Saad, S., Dunn, L. B., Koetters, T., Dhruva, A., Langford, D. J., Merriman, J. D., West, C., Paul, S. M., Cooper, B., Cataldo, J., Hamolsky, D., Elboim, C., Aouizerat, B. E., & Miaskowski, C. (2014). European Journal of Oncology Nursing, 18(4), 397-404. 10.1016/j.ejon.2014.03.009
Abstract
Purpose: This study explored the relationships between variations in cytokines genes and depressive symptoms in a sample of patients who were assessed prior to and for six months following breast cancer surgery. Phenotypic differences between Resilient (n = 155) and Subsyndromal (n = 180) depressive symptom classes, as well as variations in cytokine genes were evaluated. Method: Patients were recruited prior to surgery and followed for six months. Growth mixture modeling was used to identify distinct latent classes based on Center for Epidemiological Studies Depression (CES-D) Scale scores. Eighty-two single nucleotide polymorphisms and 35 haplotypes among 15 candidate cytokine genes were evaluated. Results: Patients in the Subsyndromal class were significantly younger, more likely to be married or partnered, and reported a significantly lower functional status. Variation in three cytokine genes (i.e., interferon gamma receptor 1 (IFNGR1 rs9376268), interleukin 6 (IL6 rs2069840), tumor necrosis factor alpha (TNFA rs1799964)), as well as age and functional status predicted membership in the Subsyndromal versus the Resilient class. Conclusions: A variation in TNFA that was associated with Subsyndromal depressive symptoms in a sample of patients and their family caregivers was confirmed in this sample. Variations in cytokine genes may place these patients at higher risk for the development of Subsyndromal levels of depressive symptoms.
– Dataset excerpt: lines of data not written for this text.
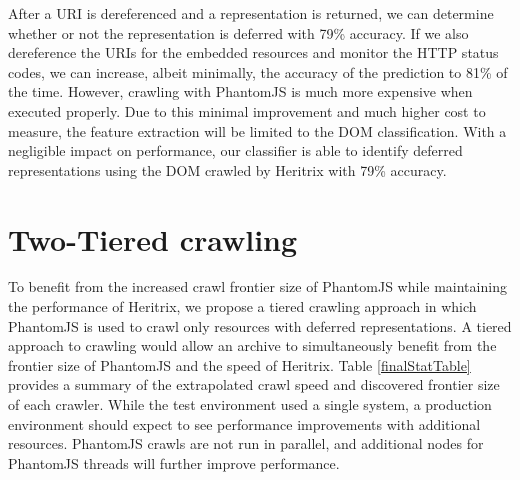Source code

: \documentclass{ipres_proc_article-sp}
\begin{document}
After a URI is dereferenced and a representation is returned, we can determine whether or not the representation is deferred with 79\% accuracy. If we also dereference the URIs for the embedded resources and monitor the HTTP status codes, we can increase, albeit minimally, the accuracy of the prediction to 81\% of the time. However, crawling with PhantomJS is much more expensive when executed properly. Due to this minimal improvement and much higher cost to measure, the feature extraction will be limited to the DOM classification. With a negligible impact on performance, our classifier is able to identify deferred representations using the DOM crawled by Heritrix with 79\% accuracy.


\section{Two-Tiered crawling}
\label{frame}

To benefit from the increased crawl frontier size of PhantomJS while maintaining the performance of Heritrix, we propose a tiered crawling approach in which PhantomJS is used to crawl only resources with deferred representations. 
A tiered approach to crawling would allow an archive to simultaneously benefit from the frontier size of PhantomJS and the speed of Heritrix. 
Table \ref{finalStatTable} provides a summary of the extrapolated crawl speed and discovered frontier size of each crawler. While the test environment used a single system, a production environment should expect to see performance improvements with additional resources. PhantomJS crawls are not run in parallel, and additional nodes for PhantomJS threads will further improve performance.
\end{document}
Differences in the symptom experience of older oncology outpatients

Ritchie, C., Dunn, L. B., Paul, S. M., Cooper, B. A., Skerman, H., Merriman, J. D., Aouizerat, B., Alexander, K., Yates, P., Cataldo, J., & Miaskowski, C. (2014). Journal of Pain and Symptom Management, 47(4), 697-709. 10.1016/j.jpainsymman.2013.05.017
Abstract
Context The relatively low number of older patients in cancer trials limits knowledge of how older adults experience symptoms associated with cancer and its treatment. Objectives This study evaluated for differences in the symptom experience across four older age groups (60-64, 65-69, 70-74, 75 years). Methods Demographic, clinical, and symptom data from 330 patients aged >60 years who participated in one Australian and two U.S. studies were evaluated. The Memorial Symptom Assessment Scale was used to evaluate the occurrence, severity, frequency, and distress of 32 symptoms commonly associated with cancer and its treatment. Results On average, regardless of the age group, patients reported 10 concurrent symptoms. The most prevalent symptoms were physical in nature. Worrying was the most common psychological symptom. For 28 (87.5%) of the 32 Memorial Symptom Assessment Scale symptoms, no age-related differences were found in symptom occurrence rates. For symptom severity ratings, an age-related trend was found for difficulty swallowing. As age increased, severity of difficulty swallowing decreased. For symptom frequency, age-related trends were found for feeling irritable and diarrhea, with both decreasing in frequency as age increased. For symptom distress, age-related trends were found for lack of energy, shortness of breath, feeling bloated, and difficulty swallowing. As age increased, these symptoms received lower average distress ratings. Conclusion Additional research is warranted to examine how age differences in symptom experience are influenced by treatment differences, aging-related changes in biological or psychological processes, or age-related response shift.